Fear and anxiety provide, in other words, a motive, an excuse, and a way to talk about ourselves--without an obvious bid for positive attention.
You have a good job as a supervisor? To ward off envy, maybe, you tell a new assistant about your irrational fear of dogs. This way she knows you’re not some tough inhuman creature.
You have a solid relationship? You might tell a single friend about your pathological fear of the dark in order to convey how necessary it is for you to have a partner, almost by way of apology.
You make decent wage? You tell your less successful sister that you spend each day being terrified of downsizing, which is true--but you make an offering of your fear, by way of saying “Don’t dismiss me as invulnerable. Don’t hope that I stumble or fall. Wish me security even though it seems that I already have it.”

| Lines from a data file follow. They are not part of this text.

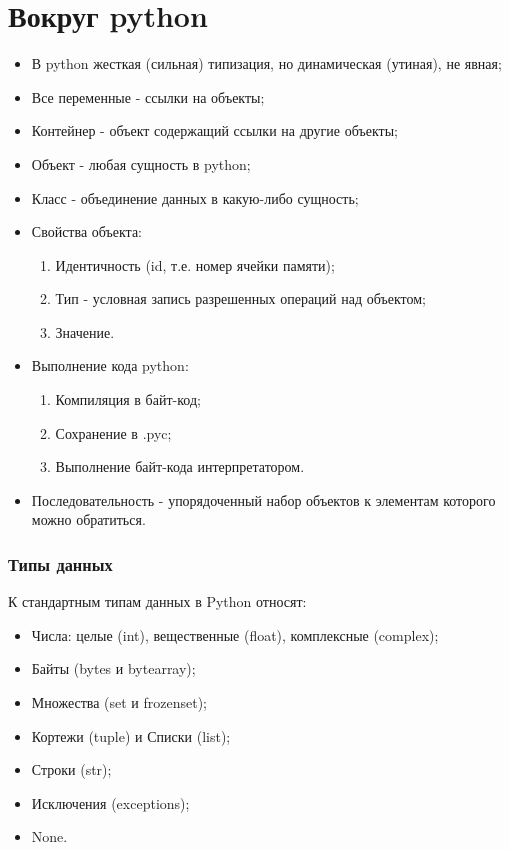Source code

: \part{Вокруг python}

\begin{itemize}
    \item В python жесткая (сильная) типизация, но динамическая (утиная), не явная;
    \item Все переменные - ссылки на объекты;
    \item Контейнер - объект содержащий ссылки на другие объекты;
    \item Объект - любая сущность в python;
    \item Класс - объединение данных в какую-либо сущность;
    \item Свойства объекта:
\begin{enumerate}
\item Идентичность (id, т.е. номер ячейки памяти);
\item Тип - условная запись разрешенных операций над объектом;
\item Значение.
\end{enumerate}
    \item Выполнение кода python:
		\begin{enumerate}
			\item Компиляция в байт-код;
			\item Сохранение в .pyc;
			\item Выполнение байт-кода интерпретатором.
		\end{enumerate}
    \item Последовательность - упорядоченный набор объектов к элементам которого можно обратиться.
\end{itemize}

\section{Типы данных}

	К стандартным типам данных в Python относят:
	\begin{itemize}
		\item Числа: целые (int), вещественные (float), комплексные (complex);
		\item Байты (bytes и bytearray);
		\item Множества (set и frozenset);
		\item Кортежи (tuple) и Списки (list);
		\item Строки (str);
		\item Исключения (exceptions);
		\item None.
	\end{itemize}

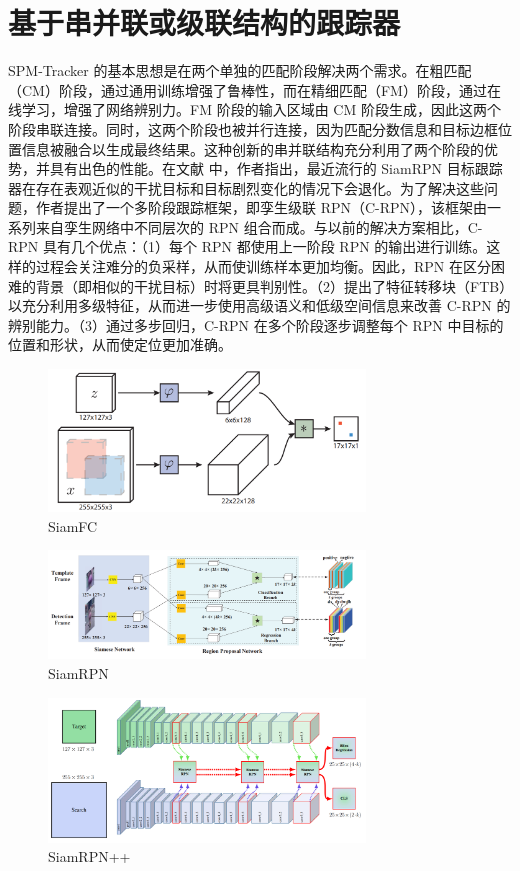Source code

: \section{基于串并联或级联结构的跟踪器}
SPM-Tracker \cite{SPM} 的基本思想是在两个单独的匹配阶段解决两个需求。在粗匹配（CM）阶段，通过通用训练增强了鲁棒性，而在精细匹配（FM）阶段，通过在线学习，增强了网络辨别力。FM 阶段的输入区域由 CM 阶段生成，因此这两个阶段串联连接。同时，这两个阶段也被并行连接，因为匹配分数信息和目标边框位置信息被融合以生成最终结果。这种创新的串并联结构充分利用了两个阶段的优势，并具有出色的性能。在文献 \cite{fan2019siamese} 中，作者指出，最近流行的 SiamRPN \cite{SiamRPN} 目标跟踪器在存在表观近似的干扰目标和目标剧烈变化的情况下会退化。为了解决这些问题，作者提出了一个多阶段跟踪框架，即孪生级联 RPN（C-RPN），该框架由一系列来自孪生网络中不同层次的 RPN 组合而成。与以前的解决方案相比，C-RPN 具有几个优点：（1）每个 RPN 都使用上一阶段 RPN 的输出进行训练。这样的过程会关注难分的负采样，从而使训练样本更加均衡。因此，RPN 在区分困难的背景（即相似的干扰目标）时将更具判别性。（2）提出了特征转移块（FTB）以充分利用多级特征，从而进一步使用高级语义和低级空间信息来改善 C-RPN 的辨别能力。（3）通过多步回归，C-RPN 在多个阶段逐步调整每个 RPN 中目标的位置和形状，从而使定位更加准确。
\iffalse
\begin{figure}
\centering
\includegraphics[width=0.75\textwidth]{Img/related/SiamFC.png}
\caption{SiamFC}
\end{figure}

\begin{figure}
\centering
\includegraphics[width=0.75\textwidth]{Img/related/SiamRPN.png}
\caption{SiamRPN}
\end{figure}

\begin{figure}
\centering
\includegraphics[width=0.75\textwidth]{Img/related/SiamRPN++.png}
\caption{SiamRPN++}
\end{figure}

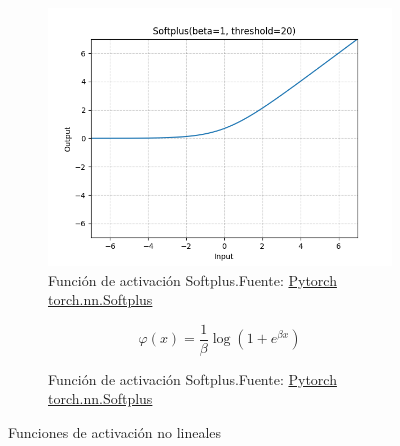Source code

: \begin{figure}[H]
    \medskip
    \begin{subfigure}{.475\linewidth}
        \centering
        \includegraphics[width=0.75\linewidth]{figures/equations/Softplus.png}
        \caption{Función de activación Softplus.\newline{}Fuente: \href{https://pytorch.org/docs/stable/generated/torch.nn.Softplus.html}{Pytorch torch.nn.Softplus}}
        \label{subfig:torch.nn.Softplus}
    \end{subfigure}\hfill
    \begin{subfigure}{.475\linewidth}
        \centering
        \begin{equation*} \varphi(x) = \frac{1}{\beta} \operatorname*{log}\left(1+e^{\beta x}\right) \end{equation*}
        \caption{Función de activación Softplus.\newline{}Fuente: \href{https://pytorch.org/docs/stable/generated/torch.nn.Softplus.html}{Pytorch torch.nn.Softplus}}
        \label{subfig:eq-torch.nn.Softplus}
    \end{subfigure}

    \caption{Funciones de activación no lineales}
    \label{fig:p1--equations--Non-linear-Activations}
\end{figure}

Studies indicate that many women see the admission of fear as removing the potential sting of their authority or power; the fear, however, is not merely a ploy to gain attention. Anxiety is more insidious than a simple manipulative trick: the feeling is real. Fear can be cultivated like some poisonous garden; even when you don’t want to nurture it and have no desire to harvest it, its roots are deep.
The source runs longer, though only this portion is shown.